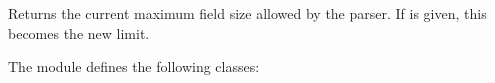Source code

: \documentclass[letterpaper,10pt,english]{sphinxmanual}
\begin{document}

\begin{fulllineitems}
\label{\detokenize{csv:csv.field_size_limit}}
Returns the current maximum field size allowed by the parser. If  is
given, this becomes the new limit.

\end{fulllineitems}


The {\hyperref[\detokenize{csv:module-csv}]{}} module defines the following classes:
\end{document}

-------------------------

_Exercise description_
Scan the material above for the string "begin" and return the lines that hold it.

_Answer area_
\begin{document}
\begin{fulllineitems}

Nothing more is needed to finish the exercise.